> _Items from a dataset_:
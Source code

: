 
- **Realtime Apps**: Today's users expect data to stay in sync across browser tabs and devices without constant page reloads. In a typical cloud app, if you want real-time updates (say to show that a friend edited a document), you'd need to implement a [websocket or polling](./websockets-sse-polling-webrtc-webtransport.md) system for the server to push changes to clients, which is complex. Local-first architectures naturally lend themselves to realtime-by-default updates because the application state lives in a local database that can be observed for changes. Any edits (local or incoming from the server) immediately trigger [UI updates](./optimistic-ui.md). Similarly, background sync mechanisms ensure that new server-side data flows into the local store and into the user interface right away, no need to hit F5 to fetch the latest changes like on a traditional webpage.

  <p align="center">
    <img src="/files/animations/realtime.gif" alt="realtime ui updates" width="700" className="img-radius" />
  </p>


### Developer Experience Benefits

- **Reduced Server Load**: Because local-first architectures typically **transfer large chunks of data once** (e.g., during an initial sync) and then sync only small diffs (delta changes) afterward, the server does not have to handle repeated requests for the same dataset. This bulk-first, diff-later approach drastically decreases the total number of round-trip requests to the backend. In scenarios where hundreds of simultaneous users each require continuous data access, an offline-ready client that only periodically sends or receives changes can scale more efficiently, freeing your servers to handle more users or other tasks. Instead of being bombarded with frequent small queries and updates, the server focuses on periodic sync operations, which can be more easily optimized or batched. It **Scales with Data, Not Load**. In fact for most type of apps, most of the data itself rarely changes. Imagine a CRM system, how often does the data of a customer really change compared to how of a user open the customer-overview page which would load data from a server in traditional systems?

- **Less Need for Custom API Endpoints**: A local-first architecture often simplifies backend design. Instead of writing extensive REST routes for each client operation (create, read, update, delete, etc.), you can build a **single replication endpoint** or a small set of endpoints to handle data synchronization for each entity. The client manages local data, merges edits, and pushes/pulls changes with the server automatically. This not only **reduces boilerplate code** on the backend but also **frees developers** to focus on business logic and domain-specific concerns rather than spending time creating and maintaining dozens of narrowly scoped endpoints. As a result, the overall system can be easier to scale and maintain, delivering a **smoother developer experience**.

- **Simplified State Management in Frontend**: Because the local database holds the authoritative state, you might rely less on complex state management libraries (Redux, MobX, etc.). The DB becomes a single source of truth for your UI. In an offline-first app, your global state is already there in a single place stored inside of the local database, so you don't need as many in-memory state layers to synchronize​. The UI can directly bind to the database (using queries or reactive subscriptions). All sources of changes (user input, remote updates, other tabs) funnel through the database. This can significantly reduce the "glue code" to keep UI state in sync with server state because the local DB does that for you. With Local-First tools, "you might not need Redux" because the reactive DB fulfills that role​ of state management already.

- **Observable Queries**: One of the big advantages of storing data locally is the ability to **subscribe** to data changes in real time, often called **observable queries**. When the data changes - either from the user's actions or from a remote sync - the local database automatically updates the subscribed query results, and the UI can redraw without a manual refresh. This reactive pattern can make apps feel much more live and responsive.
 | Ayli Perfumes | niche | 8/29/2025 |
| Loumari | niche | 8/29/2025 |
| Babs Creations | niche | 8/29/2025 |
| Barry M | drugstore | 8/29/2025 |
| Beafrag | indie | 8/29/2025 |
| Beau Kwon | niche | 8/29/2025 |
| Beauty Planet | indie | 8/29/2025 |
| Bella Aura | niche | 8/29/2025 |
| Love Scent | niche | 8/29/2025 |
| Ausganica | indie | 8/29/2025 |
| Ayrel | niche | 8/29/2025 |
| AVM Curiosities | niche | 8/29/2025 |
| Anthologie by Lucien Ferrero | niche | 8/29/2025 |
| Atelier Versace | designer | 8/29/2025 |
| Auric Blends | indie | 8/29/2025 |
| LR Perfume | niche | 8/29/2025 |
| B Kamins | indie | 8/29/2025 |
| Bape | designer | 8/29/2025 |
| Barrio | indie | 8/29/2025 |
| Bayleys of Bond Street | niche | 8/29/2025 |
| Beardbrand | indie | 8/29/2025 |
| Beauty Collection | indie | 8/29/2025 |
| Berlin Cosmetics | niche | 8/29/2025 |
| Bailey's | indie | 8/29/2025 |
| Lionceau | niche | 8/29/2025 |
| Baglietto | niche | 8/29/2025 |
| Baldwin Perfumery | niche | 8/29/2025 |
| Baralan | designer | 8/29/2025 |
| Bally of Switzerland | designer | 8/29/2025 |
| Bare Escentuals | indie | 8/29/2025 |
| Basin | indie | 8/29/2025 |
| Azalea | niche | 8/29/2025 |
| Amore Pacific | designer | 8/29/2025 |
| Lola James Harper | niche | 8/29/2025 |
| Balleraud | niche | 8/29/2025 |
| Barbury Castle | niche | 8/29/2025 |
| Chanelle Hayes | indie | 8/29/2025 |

> _ACTIVITY_: Word for word, restate each of the records above.

> _WRITTEN REPLY_:
Source code

: 
- **Realtime Apps**: Today's users expect data to stay in sync across browser tabs and devices without constant page reloads. In a typical cloud app, if you want real-time updates (say to show that a friend edited a document), you'd need to implement a [websocket or polling](./websockets-sse-polling-webrtc-webtransport.md) system for the server to push changes to clients, which is complex. Local-first architectures naturally lend themselves to realtime-by-default updates because the application state lives in a local database that can be observed for changes. Any edits (local or incoming from the server) immediately trigger [UI updates](./optimistic-ui.md). Similarly, background sync mechanisms ensure that new server-side data flows into the local store and into the user interface right away, no need to hit F5 to fetch the latest changes like on a traditional webpage.

  <p align="center">
    <img src="/files/animations/realtime.gif" alt="realtime ui updates" width="700" className="img-radius" />
  </p>


### Developer Experience Benefits

- **Reduced Server Load**: Because local-first architectures typically **transfer large chunks of data once** (e.g., during an initial sync) and then sync only small diffs (delta changes) afterward, the server does not have to handle repeated requests for the same dataset. This bulk-first, diff-later approach drastically decreases the total number of round-trip requests to the backend. In scenarios where hundreds of simultaneous users each require continuous data access, an offline-ready client that only periodically sends or receives changes can scale more efficiently, freeing your servers to handle more users or other tasks. Instead of being bombarded with frequent small queries and updates, the server focuses on periodic sync operations, which can be more easily optimized or batched. It **Scales with Data, Not Load**. In fact for most type of apps, most of the data itself rarely changes. Imagine a CRM system, how often does the data of a customer really change compared to how of a user open the customer-overview page which would load data from a server in traditional systems?

- **Less Need for Custom API Endpoints**: A local-first architecture often simplifies backend design. Instead of writing extensive REST routes for each client operation (create, read, update, delete, etc.), you can build a **single replication endpoint** or a small set of endpoints to handle data synchronization for each entity. The client manages local data, merges edits, and pushes/pulls changes with the server automatically. This not only **reduces boilerplate code** on the backend but also **frees developers** to focus on business logic and domain-specific concerns rather than spending time creating and maintaining dozens of narrowly scoped endpoints. As a result, the overall system can be easier to scale and maintain, delivering a **smoother developer experience**.

- **Simplified State Management in Frontend**: Because the local database holds the authoritative state, you might rely less on complex state management libraries (Redux, MobX, etc.). The DB becomes a single source of truth for your UI. In an offline-first app, your global state is already there in a single place stored inside of the local database, so you don't need as many in-memory state layers to synchronize​. The UI can directly bind to the database (using queries or reactive subscriptions). All sources of changes (user input, remote updates, other tabs) funnel through the database. This can significantly reduce the "glue code" to keep UI state in sync with server state because the local DB does that for you. With Local-First tools, "you might not need Redux" because the reactive DB fulfills that role​ of state management already.

- **Observable Queries**: One of the big advantages of storing data locally is the ability to **subscribe** to data changes in real time, often called **observable queries**. When the data changes - either from the user's actions or from a remote sync - the local database automatically updates the subscribed query results, and the UI can redraw without a manual refresh. This reactive pattern can make apps feel much more live and responsive.
 | Ayli Perfumes | niche | 8/29/2025 |
| Loumari | niche | 8/29/2025 |
| Babs Creations | niche | 8/29/2025 |
| Barry M | drugstore | 8/29/2025 |
| Beafrag | indie | 8/29/2025 |
| Beau Kwon | niche | 8/29/2025 |
| Beauty Planet | indie | 8/29/2025 |
| Bella Aura | niche | 8/29/2025 |
| Love Scent | niche | 8/29/2025 |
| Ausganica | indie | 8/29/2025 |
| Ayrel | niche | 8/29/2025 |
| AVM Curiosities | niche | 8/29/2025 |
| Anthologie by Lucien Ferrero | niche | 8/29/2025 |
| Atelier Versace | designer | 8/29/2025 |
| Auric Blends | indie | 8/29/2025 |
| LR Perfume | niche | 8/29/2025 |
| B Kamins | indie | 8/29/2025 |
| Bape | designer | 8/29/2025 |
| Barrio | indie | 8/29/2025 |
| Bayleys of Bond Street | niche | 8/29/2025 |
| Beardbrand | indie | 8/29/2025 |
| Beauty Collection | indie | 8/29/2025 |
| Berlin Cosmetics | niche | 8/29/2025 |
| Bailey's | indie | 8/29/2025 |
| Lionceau | niche | 8/29/2025 |
| Baglietto | niche | 8/29/2025 |
| Baldwin Perfumery | niche | 8/29/2025 |
| Baralan | designer | 8/29/2025 |
| Bally of Switzerland | designer | 8/29/2025 |
| Bare Escentuals | indie | 8/29/2025 |
| Basin | indie | 8/29/2025 |
| Azalea | niche | 8/29/2025 |
| Amore Pacific | designer | 8/29/2025 |
| Lola James Harper | niche | 8/29/2025 |
| Balleraud | niche | 8/29/2025 |
| Barbury Castle | niche | 8/29/2025 |
| Chanelle Hayes | indie | 8/29/2025 |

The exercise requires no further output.